To drive the cold winter away, I’ve been compiling a list of my favourite things about living in Edmonton. You know, good, warm, tasty things that help take the sting out of a six-month chill. Today’s offering is that time-honoured Canadian tradition, the backyard firepit party.
I’m pretty certain Edmontonians didn’t invent the firepit, but we sure know how to get the most out of one. And why not? What’s not to like about sitting around a fire – in summer and yes, even in winter – with friends, sipping a few cold (or hot) ones and solving the problems of the world (or the slumping hockey/baseball/curling team).
The great thing about the backyard firepit concept is … well, okay it’s two things:
1) the backyard and 2) the fire.
The backyard means you don’t have to find a campsite or other suitable venue; you just have to make sure you are friends with the sorts of good, like-minded people who have a similar penchant for sitting in a circle around an outdoor fire, mesmerized by the flame and getting high from the scent of burned marshmallows and singed rubber (from putting your sneakers a little too close to the life of the party). And the fire? It is what it is.
Food is an integral component of the firepit party, of course. All of the standard summer backyard/patio/barbecue/camping snacks are encouraged, but the ones that make the most sense are things you can toast/roast on the flames or coals, like wieners, marshmallows and s’mores.
Last September we introduced s’mores — so named because you always want some more! — to a visitor from New Zealand. The list of ingredients (marshmallows, chocolate to melt, graham crackers, etc) clearly left her cold, so we cooked up a few for her to sample. She tried to look happy about that but was still obviously unimpressed. Horrified, possibly. Questioning our sanity, definitely. But she pretended to like it.

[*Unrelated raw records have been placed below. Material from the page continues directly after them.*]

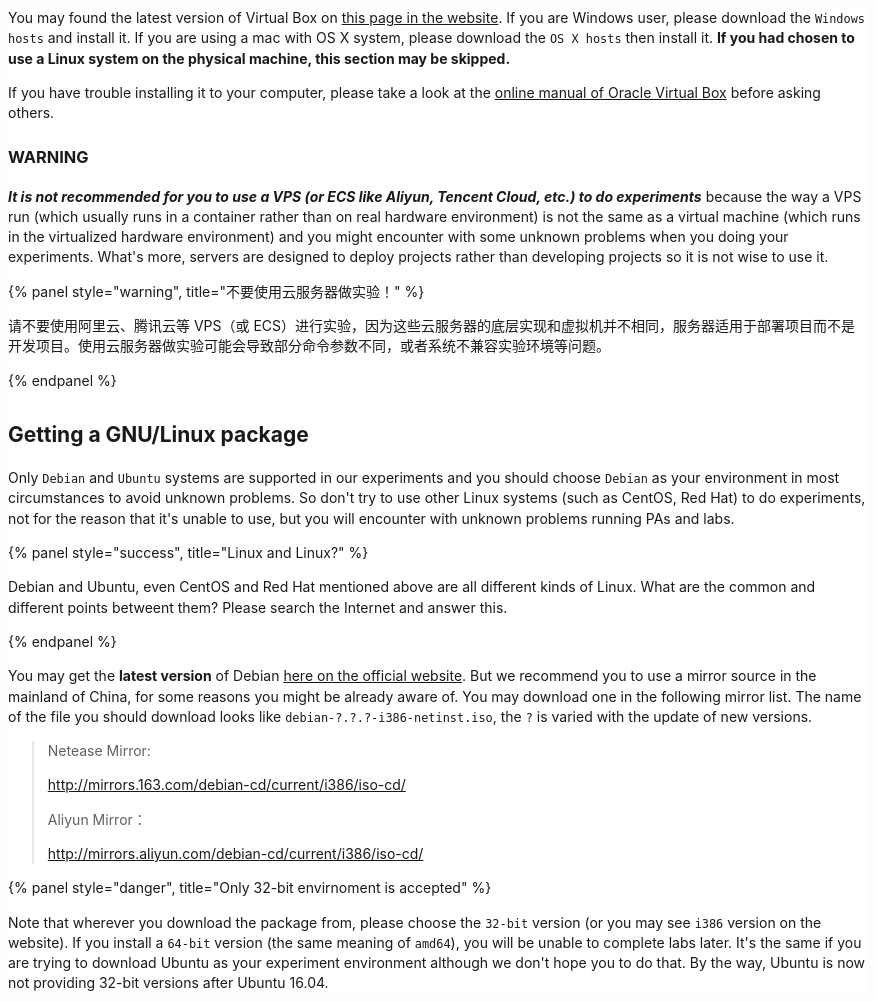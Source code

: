 You may found the latest version of Virtual Box on [this page in the website](https://www.virtualbox.org/wiki/Downloads). If you are Windows user, please download the `Windows hosts` and install it. If you are using a mac with OS X system, please download the `OS X hosts` then install it. **If you had chosen to use a Linux system on the physical machine, this section may be skipped.**

If you have trouble installing it to your computer, please take a look at the [online manual of Oracle Virtual Box](https://www.virtualbox.org/manual/) before asking others.

### WARNING

***It is not recommended for you to use a VPS (or ECS like Aliyun, Tencent Cloud, etc.) to do experiments*** because the way a VPS run (which usually runs in a container rather than on real hardware environment) is not the same as a virtual machine (which runs in the virtualized hardware environment) and you might encounter with some unknown problems when you doing your experiments. What's more, servers are designed to deploy projects rather than developing  projects so it is not wise to use it.

{% panel style="warning", title="不要使用云服务器做实验！" %}

请不要使用阿里云、腾讯云等 VPS（或 ECS）进行实验，因为这些云服务器的底层实现和虚拟机并不相同，服务器适用于部署项目而不是开发项目。使用云服务器做实验可能会导致部分命令参数不同，或者系统不兼容实验环境等问题。

{% endpanel %}

## Getting a GNU/Linux package

Only `Debian` and `Ubuntu` systems are supported in our experiments and you should choose `Debian` as your environment in most circumstances to avoid unknown problems. So don't try to use other Linux systems (such as CentOS, Red Hat) to do experiments, not for the reason that it's unable to use, but you will encounter with unknown problems running PAs and labs.

{% panel style="success", title="Linux and Linux?" %}

Debian and Ubuntu, even CentOS and Red Hat mentioned above are all different kinds of Linux. What are the common and different points betweent them? Please search the Internet and answer this.

{% endpanel %}

You may get the **latest version** of Debian [here on the official website](https://www.debian.org/releases/stable/debian-installer/). But we recommend you to use a mirror source in the mainland of China, for some reasons you might be already aware of. You may download one in the following mirror list. The name of the file you should download looks like `debian-?.?.?-i386-netinst.iso`, the `?` is varied with the update of new versions.

> Netease Mirror:
>
> http://mirrors.163.com/debian-cd/current/i386/iso-cd/
>
> Aliyun Mirror：
>
> http://mirrors.aliyun.com/debian-cd/current/i386/iso-cd/

{% panel style="danger", title="Only 32-bit envirnoment is accepted" %}

Note that wherever you download the package from, please choose the `32-bit` version (or you may see `i386` version on the website). If you install a `64-bit` version (the same meaning of `amd64`), you will be unable to complete labs later. It's the same if you are trying to download Ubuntu as your experiment environment although we don't hope you to do that. By the way, Ubuntu is now not providing 32-bit versions after Ubuntu 16.04.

She returned to Auckland not quite sure what possesses Canadians to huddle around fires in their neighbours’ backyards, sometimes in weather so cold parkas are required, munching on cookies and corn chips, swilling Sleeman’s and frozen margaritas in plastic martini glasses. It’s one of those things about the Canadian mystique that you have to just accept and not overthink — like three-down football. Five-pin bowling. Street hockey. Block heaters. Beavers. Politeness. And poutine.